_Exercise_
Your answer is one number: the count of lines below that hold the word "then".

(Stored data)
▽

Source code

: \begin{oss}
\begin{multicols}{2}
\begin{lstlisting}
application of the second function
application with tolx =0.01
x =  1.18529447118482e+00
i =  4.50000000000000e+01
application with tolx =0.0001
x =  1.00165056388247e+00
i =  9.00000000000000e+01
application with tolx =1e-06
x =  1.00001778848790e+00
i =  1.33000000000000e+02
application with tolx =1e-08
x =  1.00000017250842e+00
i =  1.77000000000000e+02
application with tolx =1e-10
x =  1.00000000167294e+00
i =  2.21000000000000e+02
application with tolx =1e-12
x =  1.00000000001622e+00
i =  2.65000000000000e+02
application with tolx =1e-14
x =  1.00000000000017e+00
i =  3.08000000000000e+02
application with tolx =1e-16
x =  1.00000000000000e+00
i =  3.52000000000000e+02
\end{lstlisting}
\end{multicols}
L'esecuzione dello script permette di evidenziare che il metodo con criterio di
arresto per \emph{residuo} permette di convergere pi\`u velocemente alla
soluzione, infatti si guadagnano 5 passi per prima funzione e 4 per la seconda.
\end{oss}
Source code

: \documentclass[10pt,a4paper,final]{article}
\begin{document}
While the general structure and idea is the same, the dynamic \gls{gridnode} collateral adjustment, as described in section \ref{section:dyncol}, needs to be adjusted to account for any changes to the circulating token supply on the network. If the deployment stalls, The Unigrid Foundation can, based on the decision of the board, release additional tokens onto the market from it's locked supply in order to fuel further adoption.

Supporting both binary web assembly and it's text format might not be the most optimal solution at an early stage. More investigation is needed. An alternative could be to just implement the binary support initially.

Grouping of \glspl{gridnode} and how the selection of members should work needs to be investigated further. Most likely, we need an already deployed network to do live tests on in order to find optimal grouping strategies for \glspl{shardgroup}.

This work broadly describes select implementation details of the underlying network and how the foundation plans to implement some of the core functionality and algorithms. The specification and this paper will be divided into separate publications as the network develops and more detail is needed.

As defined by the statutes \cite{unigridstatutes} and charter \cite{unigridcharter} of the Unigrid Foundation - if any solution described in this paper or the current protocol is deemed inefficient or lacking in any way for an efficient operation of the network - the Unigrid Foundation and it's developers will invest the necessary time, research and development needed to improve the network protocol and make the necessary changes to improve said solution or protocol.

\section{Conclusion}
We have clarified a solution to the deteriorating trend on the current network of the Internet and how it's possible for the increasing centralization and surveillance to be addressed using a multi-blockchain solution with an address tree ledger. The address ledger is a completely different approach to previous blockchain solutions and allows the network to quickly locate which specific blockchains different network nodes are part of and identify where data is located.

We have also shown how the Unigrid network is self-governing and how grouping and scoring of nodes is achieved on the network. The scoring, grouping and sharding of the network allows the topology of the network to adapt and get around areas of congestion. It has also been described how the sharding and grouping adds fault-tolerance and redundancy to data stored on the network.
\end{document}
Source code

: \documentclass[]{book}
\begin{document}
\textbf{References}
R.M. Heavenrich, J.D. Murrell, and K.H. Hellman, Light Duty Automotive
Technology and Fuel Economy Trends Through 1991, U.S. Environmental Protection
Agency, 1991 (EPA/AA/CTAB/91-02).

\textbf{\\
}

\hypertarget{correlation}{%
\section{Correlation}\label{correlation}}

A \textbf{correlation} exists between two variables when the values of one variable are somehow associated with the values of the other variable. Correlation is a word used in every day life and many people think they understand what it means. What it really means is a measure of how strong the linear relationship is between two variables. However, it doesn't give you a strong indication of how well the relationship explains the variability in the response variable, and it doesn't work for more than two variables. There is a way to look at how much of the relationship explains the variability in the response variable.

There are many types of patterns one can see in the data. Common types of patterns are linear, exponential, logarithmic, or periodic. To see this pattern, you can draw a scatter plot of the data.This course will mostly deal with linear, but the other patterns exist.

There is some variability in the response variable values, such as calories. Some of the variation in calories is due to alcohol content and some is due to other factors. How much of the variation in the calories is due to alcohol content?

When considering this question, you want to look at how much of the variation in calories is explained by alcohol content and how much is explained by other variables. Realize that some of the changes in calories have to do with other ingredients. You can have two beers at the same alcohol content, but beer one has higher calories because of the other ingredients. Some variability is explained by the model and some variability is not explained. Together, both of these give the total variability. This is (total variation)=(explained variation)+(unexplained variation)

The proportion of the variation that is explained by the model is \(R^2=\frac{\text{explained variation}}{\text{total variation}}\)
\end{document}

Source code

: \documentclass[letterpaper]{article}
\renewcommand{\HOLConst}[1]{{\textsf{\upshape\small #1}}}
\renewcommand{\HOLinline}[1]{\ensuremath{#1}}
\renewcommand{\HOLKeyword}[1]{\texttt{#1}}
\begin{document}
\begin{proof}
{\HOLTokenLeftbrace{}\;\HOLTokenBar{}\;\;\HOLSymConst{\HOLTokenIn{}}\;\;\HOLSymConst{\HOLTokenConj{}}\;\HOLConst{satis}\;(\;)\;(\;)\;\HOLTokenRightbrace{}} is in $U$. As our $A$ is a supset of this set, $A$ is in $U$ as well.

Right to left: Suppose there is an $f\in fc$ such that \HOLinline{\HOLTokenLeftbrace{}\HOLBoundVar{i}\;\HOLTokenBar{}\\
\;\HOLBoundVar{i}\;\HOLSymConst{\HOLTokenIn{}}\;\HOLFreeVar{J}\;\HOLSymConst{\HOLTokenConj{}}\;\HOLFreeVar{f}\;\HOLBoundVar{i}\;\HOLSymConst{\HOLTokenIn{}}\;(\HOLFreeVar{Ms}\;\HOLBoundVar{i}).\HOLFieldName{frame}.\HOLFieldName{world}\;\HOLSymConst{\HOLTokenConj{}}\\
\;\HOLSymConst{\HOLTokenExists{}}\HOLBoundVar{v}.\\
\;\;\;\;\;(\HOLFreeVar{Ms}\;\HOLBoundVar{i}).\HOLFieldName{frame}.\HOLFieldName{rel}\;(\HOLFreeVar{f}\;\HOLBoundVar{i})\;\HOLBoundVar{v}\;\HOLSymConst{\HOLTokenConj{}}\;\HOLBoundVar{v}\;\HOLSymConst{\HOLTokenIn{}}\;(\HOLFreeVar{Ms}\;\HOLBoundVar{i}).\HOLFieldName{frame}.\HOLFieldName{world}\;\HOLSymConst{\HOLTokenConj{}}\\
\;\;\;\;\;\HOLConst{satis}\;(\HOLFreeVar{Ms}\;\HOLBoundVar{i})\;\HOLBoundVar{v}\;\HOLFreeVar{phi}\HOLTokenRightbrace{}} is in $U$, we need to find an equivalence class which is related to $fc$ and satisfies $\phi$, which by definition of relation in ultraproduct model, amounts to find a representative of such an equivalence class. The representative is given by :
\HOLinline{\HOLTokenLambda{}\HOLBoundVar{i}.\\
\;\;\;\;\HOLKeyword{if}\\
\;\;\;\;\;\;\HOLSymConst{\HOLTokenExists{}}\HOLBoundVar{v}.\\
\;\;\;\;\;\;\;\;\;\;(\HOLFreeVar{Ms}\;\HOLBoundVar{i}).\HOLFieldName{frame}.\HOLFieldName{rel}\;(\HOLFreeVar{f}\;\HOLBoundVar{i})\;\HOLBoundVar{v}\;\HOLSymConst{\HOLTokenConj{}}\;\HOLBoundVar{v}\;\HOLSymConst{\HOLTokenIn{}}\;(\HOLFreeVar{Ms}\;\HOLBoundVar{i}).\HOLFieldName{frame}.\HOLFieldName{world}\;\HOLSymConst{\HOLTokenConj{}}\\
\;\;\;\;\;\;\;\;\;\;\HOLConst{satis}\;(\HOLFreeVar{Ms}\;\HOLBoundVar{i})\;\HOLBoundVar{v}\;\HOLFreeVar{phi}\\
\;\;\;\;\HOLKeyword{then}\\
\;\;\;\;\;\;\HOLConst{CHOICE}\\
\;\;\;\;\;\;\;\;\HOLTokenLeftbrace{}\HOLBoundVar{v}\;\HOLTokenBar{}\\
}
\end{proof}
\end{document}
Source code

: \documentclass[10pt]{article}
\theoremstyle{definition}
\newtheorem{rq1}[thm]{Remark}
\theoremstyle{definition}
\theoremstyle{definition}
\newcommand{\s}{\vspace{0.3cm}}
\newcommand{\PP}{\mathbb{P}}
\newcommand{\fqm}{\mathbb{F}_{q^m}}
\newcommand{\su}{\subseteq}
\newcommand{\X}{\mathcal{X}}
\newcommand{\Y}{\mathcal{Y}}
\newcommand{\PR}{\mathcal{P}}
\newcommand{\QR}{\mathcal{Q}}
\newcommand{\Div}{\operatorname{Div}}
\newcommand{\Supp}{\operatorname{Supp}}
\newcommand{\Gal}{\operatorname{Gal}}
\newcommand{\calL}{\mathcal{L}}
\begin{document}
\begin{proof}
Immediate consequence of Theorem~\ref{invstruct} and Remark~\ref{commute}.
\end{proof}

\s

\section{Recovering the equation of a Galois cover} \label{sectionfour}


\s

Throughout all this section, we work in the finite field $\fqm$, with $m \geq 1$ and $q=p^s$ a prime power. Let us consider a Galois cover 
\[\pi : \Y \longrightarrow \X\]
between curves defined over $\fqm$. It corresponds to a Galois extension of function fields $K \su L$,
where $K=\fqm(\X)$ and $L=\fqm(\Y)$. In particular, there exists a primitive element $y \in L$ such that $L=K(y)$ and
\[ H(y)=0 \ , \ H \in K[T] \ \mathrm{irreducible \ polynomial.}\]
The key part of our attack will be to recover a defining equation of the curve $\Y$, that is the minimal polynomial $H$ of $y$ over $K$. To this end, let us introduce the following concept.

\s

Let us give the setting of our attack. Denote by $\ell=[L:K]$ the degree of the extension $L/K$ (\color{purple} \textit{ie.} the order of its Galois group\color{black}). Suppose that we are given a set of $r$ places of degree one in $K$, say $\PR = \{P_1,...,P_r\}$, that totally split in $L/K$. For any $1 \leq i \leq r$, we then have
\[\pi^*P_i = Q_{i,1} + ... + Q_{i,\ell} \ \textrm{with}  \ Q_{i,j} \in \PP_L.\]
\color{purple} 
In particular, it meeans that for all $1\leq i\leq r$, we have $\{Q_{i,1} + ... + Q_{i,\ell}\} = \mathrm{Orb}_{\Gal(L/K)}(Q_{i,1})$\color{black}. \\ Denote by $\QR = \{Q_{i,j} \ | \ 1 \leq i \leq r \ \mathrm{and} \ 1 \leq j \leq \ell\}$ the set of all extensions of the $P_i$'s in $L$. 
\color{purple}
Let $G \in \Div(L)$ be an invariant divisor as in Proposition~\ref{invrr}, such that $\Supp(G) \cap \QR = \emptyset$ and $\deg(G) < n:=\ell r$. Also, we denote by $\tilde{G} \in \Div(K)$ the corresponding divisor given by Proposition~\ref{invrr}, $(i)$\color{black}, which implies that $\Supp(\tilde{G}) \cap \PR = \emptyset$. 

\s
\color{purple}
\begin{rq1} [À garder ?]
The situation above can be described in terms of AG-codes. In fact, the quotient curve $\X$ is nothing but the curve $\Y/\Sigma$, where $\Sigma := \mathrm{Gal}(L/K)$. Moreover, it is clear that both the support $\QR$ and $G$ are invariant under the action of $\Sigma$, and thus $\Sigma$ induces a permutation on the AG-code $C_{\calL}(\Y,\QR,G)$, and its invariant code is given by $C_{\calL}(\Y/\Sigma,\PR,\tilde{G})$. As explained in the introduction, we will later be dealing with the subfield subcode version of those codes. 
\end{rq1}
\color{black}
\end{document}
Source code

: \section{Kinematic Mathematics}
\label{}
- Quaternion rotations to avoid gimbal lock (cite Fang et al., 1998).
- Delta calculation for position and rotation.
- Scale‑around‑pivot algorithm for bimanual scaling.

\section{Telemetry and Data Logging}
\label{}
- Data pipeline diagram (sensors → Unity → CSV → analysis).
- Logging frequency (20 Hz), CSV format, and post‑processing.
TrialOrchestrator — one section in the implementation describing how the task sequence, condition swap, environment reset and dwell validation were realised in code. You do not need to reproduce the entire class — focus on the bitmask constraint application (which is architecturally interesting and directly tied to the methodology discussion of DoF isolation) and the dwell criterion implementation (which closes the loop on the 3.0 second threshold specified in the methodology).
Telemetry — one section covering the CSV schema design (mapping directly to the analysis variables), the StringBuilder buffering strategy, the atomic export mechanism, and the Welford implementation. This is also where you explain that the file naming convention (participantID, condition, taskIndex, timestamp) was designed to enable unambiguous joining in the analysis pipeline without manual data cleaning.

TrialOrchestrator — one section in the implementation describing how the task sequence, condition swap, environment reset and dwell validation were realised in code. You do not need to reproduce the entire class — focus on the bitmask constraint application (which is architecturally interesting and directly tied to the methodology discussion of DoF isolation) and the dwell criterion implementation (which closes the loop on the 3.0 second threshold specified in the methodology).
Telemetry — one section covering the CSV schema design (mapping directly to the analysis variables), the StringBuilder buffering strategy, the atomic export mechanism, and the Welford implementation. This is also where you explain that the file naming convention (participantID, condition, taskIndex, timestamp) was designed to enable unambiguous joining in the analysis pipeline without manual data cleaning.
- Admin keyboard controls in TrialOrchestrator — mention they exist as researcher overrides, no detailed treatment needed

△

_Solution for this task_
2